While depression is different for every person, and these books are surely not a cure-all, these five books helped me tackle my chronic illness.
Milk and Honey by Rupi Kaur
This poetry collection features four different chapters that take the reader through subjects such as heartbreak, loss, abuse, healing, and love. When I read her poems, it made me feel like I wasn’t entirely alone. Rupi Kaur touches on subjects and issues that everyone struggles with in some form, and she beautifully executes what it feels like to struggle with those issues. This poetry book reminded me I wasn’t the only one to experience depression and that I would be okay, even if I didn’t feel like it.
Pride and Prejudice by Jane Austen
This one might seem like a cliché, but this book really helped take my mind off my mental illness. As I went into my senior year of high school, I was assigned a book to read in my AP Lit class. We had a list of classics to choose from, and I had always heard about Pride and Prejudice, but I had never read it, so I chose the title. Outside of school, I was still struggling with doing basic things, so the fact that I was forced to read a book sort of helped my depression in that my mind knew I didn’t have a choice — unless I wanted to fail.
Quickly, I was immersed in the world of Longbourn and Pemberley, and this novel helped me escape. I was invested in the characters and the story — I’m a sucker for romance — and Lizzy and Darcy are so cute. I found myself worrying less about my mental illness, as Elizabeth Bennet’s problems seemed much more dramatic. In fact, I loved the book so much that it’s been my favorite ever since and most likely will remain my number one story forever.
If I Stay By Gayle Forman
This book made me ugly cry. When you’re sad, depressed, or just have a bunch of pent-up emotions, sometimes it’s nice to just cry and let it all out. This is the book for that. If I Stay will make you sob. It will also make you grateful for everything you have in life and want to hug those close to you. This book allowed me to release all the emotions I had been feeling. It was truly an escape from my mental illness. If you need a tear-jerker or some kind of catharsis, this novel is for you.
Shatter Me By Tahereh Mafi
I read this book in seventh grade, and from the moment I read it, I fell in love. If I’m ever feeling sad or upset, this is my go-to book. Everyone has that one novel they reread — the one they pick up multiple times a year despite knowing it like the back of their hand. This series is my coping series. Mafi creates a beautiful, dramatic, heartbreaking world and immerses the reader in the world of Juliette Ferrars, who has a crushing backstory.

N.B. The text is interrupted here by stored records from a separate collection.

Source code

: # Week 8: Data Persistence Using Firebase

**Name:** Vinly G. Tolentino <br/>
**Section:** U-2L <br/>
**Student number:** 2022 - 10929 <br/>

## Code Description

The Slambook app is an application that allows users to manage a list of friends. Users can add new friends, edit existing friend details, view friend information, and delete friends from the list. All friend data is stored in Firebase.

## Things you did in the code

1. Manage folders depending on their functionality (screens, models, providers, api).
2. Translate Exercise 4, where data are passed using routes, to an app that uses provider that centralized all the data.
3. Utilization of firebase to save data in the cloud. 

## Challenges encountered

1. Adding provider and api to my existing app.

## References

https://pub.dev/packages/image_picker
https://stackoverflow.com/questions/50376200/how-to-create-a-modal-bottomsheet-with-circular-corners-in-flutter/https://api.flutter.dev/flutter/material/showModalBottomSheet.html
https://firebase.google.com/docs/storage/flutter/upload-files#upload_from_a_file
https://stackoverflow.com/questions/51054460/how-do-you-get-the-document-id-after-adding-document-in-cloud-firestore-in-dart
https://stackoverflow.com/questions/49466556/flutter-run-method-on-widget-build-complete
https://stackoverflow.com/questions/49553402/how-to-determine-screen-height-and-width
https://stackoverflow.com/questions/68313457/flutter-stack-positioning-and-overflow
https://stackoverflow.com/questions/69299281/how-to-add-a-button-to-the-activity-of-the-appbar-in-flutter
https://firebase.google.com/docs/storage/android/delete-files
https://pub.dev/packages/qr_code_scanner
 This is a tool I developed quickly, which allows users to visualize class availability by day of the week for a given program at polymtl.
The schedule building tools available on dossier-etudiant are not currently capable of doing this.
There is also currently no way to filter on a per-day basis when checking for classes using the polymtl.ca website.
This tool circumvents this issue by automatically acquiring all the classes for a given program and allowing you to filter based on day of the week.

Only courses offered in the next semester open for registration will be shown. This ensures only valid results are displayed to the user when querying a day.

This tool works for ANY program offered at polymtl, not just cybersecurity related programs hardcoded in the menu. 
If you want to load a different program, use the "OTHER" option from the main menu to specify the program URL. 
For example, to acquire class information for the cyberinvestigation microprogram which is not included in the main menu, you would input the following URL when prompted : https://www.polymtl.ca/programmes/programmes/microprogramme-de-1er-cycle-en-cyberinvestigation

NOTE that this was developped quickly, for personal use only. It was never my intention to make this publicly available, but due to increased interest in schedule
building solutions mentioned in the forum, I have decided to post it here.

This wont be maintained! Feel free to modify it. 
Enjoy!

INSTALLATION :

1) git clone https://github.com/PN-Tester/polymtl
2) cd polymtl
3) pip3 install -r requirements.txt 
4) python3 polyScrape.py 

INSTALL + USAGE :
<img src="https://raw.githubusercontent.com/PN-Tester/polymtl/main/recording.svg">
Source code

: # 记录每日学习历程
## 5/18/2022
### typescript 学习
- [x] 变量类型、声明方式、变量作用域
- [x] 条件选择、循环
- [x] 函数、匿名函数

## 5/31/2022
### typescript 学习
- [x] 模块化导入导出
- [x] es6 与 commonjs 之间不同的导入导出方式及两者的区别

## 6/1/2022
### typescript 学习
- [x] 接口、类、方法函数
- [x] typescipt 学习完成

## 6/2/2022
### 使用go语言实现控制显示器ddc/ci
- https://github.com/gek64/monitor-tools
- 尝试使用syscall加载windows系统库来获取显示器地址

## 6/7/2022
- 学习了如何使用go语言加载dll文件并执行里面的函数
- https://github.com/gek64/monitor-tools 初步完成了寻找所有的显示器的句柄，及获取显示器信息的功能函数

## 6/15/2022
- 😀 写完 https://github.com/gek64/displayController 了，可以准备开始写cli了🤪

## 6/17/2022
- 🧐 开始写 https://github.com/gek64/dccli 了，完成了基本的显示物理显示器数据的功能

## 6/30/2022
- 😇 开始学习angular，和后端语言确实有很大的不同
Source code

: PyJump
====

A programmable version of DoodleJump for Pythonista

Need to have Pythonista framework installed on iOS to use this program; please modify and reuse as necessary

This book will pull at your heartstrings as there are so many relatable characters — most of whom have some sort of mental illness. If you want a series to drop you into another world and make you forget all your worries, this is the perfect book.
Just Listen By Sarah Dessen
Here’s another tear-jerker. Just Listen takes you through a roller-coaster of emotions and keeps you on your toes throughout its pages. The protagonist is very relatable, especially to those with some sort of illness like depression.
Sarah Dessen allows readers to experience heartbreak and loss, as well as healing. This book, similar to Milk and Honey, reminded me that I wasn’t completely alone. It helps you understand that even though you don’t think you can, you will eventually heal. Be warned; however, it will definitely hit you in the feels.
Depression isn’t something that can be managed easily. These books helped me, but every case of depression is different, so maybe my list isn’t your cup of tea, and that’s okay. However, if you’re looking for a world to escape to or need some healing energy, get poetry collections, short stories, and novels of all kinds that move you.
Check out these other articles on Chronic Illnesses and Mental Health.
If you or anyone you know is struggling with mental illness, please don’t hesitate to contact the National Mental Health Hotline.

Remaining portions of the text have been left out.